=== Begin Enclosure ===

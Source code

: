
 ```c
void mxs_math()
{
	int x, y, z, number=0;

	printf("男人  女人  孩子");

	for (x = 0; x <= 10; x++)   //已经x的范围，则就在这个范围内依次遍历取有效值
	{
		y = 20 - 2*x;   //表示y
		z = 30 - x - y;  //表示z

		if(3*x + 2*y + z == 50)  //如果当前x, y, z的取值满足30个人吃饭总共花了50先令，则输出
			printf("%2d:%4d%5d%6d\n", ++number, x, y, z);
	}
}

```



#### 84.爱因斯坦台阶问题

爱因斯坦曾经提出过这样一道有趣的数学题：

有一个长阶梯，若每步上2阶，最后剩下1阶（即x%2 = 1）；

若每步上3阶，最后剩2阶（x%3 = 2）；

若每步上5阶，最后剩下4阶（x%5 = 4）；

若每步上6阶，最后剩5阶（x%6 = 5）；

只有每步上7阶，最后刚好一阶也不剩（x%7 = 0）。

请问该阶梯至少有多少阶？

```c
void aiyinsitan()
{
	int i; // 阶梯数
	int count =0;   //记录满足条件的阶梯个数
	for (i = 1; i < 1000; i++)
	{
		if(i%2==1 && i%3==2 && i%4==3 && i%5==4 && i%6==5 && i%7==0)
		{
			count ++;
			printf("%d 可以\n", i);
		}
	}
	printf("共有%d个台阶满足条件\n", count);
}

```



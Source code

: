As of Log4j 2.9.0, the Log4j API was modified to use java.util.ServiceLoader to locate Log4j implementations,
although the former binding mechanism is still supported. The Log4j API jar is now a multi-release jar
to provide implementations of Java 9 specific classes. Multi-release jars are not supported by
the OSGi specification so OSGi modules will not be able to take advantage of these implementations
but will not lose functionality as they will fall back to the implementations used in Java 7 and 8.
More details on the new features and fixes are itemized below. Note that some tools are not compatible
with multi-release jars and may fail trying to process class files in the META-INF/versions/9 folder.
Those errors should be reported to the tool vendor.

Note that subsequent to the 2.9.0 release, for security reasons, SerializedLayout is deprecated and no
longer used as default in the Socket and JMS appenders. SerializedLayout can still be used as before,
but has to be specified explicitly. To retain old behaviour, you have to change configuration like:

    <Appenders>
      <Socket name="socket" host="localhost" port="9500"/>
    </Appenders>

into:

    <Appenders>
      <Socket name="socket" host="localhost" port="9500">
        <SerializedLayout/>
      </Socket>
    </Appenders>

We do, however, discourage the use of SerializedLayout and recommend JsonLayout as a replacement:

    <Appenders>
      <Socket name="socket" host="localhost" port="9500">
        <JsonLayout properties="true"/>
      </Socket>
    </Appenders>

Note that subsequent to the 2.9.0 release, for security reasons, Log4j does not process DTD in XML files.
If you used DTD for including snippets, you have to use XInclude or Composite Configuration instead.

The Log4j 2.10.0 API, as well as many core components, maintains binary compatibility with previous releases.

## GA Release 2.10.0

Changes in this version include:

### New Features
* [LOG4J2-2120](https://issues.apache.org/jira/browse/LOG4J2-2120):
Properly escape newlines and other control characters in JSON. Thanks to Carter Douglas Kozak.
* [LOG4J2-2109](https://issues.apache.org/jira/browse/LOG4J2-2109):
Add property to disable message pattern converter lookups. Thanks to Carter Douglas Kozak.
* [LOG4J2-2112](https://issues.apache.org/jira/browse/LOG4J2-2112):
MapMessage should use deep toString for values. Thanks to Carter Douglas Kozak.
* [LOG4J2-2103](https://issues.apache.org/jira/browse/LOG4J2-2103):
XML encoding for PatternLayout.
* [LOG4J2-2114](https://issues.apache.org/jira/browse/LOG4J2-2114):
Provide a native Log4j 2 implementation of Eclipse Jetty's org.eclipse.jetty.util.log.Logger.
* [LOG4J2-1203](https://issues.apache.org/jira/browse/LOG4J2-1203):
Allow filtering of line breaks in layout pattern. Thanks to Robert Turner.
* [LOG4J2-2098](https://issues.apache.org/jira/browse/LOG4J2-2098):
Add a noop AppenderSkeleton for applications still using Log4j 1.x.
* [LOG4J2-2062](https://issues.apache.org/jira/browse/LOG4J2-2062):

=== End Enclosure ===

Problem>
In full and without alteration, transcribe the entries above.

Answer to this problem>
Source code

:
 ```c
void mxs_math()
{
	int x, y, z, number=0;

	printf("男人  女人  孩子");

	for (x = 0; x <= 10; x++)   //已经x的范围，则就在这个范围内依次遍历取有效值
	{
		y = 20 - 2*x;   //表示y
		z = 30 - x - y;  //表示z

		if(3*x + 2*y + z == 50)  //如果当前x, y, z的取值满足30个人吃饭总共花了50先令，则输出
			printf("%2d:%4d%5d%6d\n", ++number, x, y, z);
	}
}

```



#### 84.爱因斯坦台阶问题

爱因斯坦曾经提出过这样一道有趣的数学题：

有一个长阶梯，若每步上2阶，最后剩下1阶（即x%2 = 1）；

若每步上3阶，最后剩2阶（x%3 = 2）；

若每步上5阶，最后剩下4阶（x%5 = 4）；

若每步上6阶，最后剩5阶（x%6 = 5）；

只有每步上7阶，最后刚好一阶也不剩（x%7 = 0）。

请问该阶梯至少有多少阶？

```c
void aiyinsitan()
{
	int i; // 阶梯数
	int count =0;   //记录满足条件的阶梯个数
	for (i = 1; i < 1000; i++)
	{
		if(i%2==1 && i%3==2 && i%4==3 && i%5==4 && i%6==5 && i%7==0)
		{
			count ++;
			printf("%d 可以\n", i);
		}
	}
	printf("共有%d个台阶满足条件\n", count);
}

```



Source code

:As of Log4j 2.9.0, the Log4j API was modified to use java.util.ServiceLoader to locate Log4j implementations,
although the former binding mechanism is still supported. The Log4j API jar is now a multi-release jar
to provide implementations of Java 9 specific classes. Multi-release jars are not supported by
the OSGi specification so OSGi modules will not be able to take advantage of these implementations
but will not lose functionality as they will fall back to the implementations used in Java 7 and 8.
More details on the new features and fixes are itemized below. Note that some tools are not compatible
with multi-release jars and may fail trying to process class files in the META-INF/versions/9 folder.
Those errors should be reported to the tool vendor.

Note that subsequent to the 2.9.0 release, for security reasons, SerializedLayout is deprecated and no
longer used as default in the Socket and JMS appenders. SerializedLayout can still be used as before,
but has to be specified explicitly. To retain old behaviour, you have to change configuration like:

    <Appenders>
      <Socket name="socket" host="localhost" port="9500"/>
    </Appenders>

into:

    <Appenders>
      <Socket name="socket" host="localhost" port="9500">
        <SerializedLayout/>
      </Socket>
    </Appenders>

We do, however, discourage the use of SerializedLayout and recommend JsonLayout as a replacement:

    <Appenders>
      <Socket name="socket" host="localhost" port="9500">
        <JsonLayout properties="true"/>
      </Socket>
    </Appenders>

Note that subsequent to the 2.9.0 release, for security reasons, Log4j does not process DTD in XML files.
If you used DTD for including snippets, you have to use XInclude or Composite Configuration instead.

The Log4j 2.10.0 API, as well as many core components, maintains binary compatibility with previous releases.

## GA Release 2.10.0

Changes in this version include:

### New Features
* [LOG4J2-2120](https://issues.apache.org/jira/browse/LOG4J2-2120):
Properly escape newlines and other control characters in JSON. Thanks to Carter Douglas Kozak.
* [LOG4J2-2109](https://issues.apache.org/jira/browse/LOG4J2-2109):
Add property to disable message pattern converter lookups. Thanks to Carter Douglas Kozak.
* [LOG4J2-2112](https://issues.apache.org/jira/browse/LOG4J2-2112):
MapMessage should use deep toString for values. Thanks to Carter Douglas Kozak.
* [LOG4J2-2103](https://issues.apache.org/jira/browse/LOG4J2-2103):
XML encoding for PatternLayout.
* [LOG4J2-2114](https://issues.apache.org/jira/browse/LOG4J2-2114):
Provide a native Log4j 2 implementation of Eclipse Jetty's org.eclipse.jetty.util.log.Logger.
* [LOG4J2-1203](https://issues.apache.org/jira/browse/LOG4J2-1203):
Allow filtering of line breaks in layout pattern. Thanks to Robert Turner.
* [LOG4J2-2098](https://issues.apache.org/jira/browse/LOG4J2-2098):
Add a noop AppenderSkeleton for applications still using Log4j 1.x.
* [LOG4J2-2062](https://issues.apache.org/jira/browse/LOG4J2-2062):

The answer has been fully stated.